When examined under a microscope, none of the cases (3 out of 5 rolls of 120 film, each with around 2–3 defects) were due to mechanical damage to the emulsion layer. You can clearly distinguish this with a good binocular microscope.
When I enquired with FOTOIMPEX, I was told that it is apparently linked in some way to the chemical processes involved in the development process. I can’t recall the details off the top of my head, though.
Regards, Thomas
MirkoBoeddecker
Thomas,
Scratches cannot be explained by chemical reactions during the development process.
Emulsion detachment can occur during the process.

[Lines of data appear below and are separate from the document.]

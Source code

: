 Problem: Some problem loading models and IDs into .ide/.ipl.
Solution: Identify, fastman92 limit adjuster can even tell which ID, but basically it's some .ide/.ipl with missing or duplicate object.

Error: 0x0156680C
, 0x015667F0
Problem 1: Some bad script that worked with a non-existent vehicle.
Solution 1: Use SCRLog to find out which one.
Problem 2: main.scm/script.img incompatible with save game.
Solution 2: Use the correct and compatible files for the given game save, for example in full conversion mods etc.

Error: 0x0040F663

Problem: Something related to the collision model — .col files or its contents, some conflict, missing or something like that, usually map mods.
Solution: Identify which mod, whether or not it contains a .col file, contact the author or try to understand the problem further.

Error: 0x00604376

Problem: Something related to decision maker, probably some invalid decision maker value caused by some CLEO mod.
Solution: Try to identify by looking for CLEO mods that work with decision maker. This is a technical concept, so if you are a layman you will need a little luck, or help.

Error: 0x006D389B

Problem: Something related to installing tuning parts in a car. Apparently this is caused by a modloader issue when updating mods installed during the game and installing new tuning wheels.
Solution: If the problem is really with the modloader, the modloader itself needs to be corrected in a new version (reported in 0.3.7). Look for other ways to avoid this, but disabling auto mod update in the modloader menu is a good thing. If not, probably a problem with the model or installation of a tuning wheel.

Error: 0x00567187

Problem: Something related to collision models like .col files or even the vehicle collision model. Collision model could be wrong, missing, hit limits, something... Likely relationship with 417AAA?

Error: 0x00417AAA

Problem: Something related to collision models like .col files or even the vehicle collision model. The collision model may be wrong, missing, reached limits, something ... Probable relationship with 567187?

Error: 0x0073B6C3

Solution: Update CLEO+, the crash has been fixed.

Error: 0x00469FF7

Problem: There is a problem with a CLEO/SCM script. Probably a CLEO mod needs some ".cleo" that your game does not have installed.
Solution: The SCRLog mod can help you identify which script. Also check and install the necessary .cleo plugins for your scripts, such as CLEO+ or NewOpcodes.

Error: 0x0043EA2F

Contributing factors include: developer that is too warm and highly alkaline developers followed by a highly concentrated stop bath (gas formation = explosive ejection of emulsion fragments).
This results in irregular spots without emulsion on the film.
This sort of thing cannot actually happen during casting – the machine runs smoothly. Quality defects are therefore always streaks or bubbles.
Bubbles are circular.
This sort of thing happens with all films during production. The trick is to ‘spot’ the defects and create a defect matrix.
These are then cut out again during finishing.
However, there is never 100% certainty, as that would require inspecting 100% of the film and thus destroying it.
As a rule, approximately 10% of the material is used for defect inspection and removal.
The remaining defect rate is usually less than 0.5%.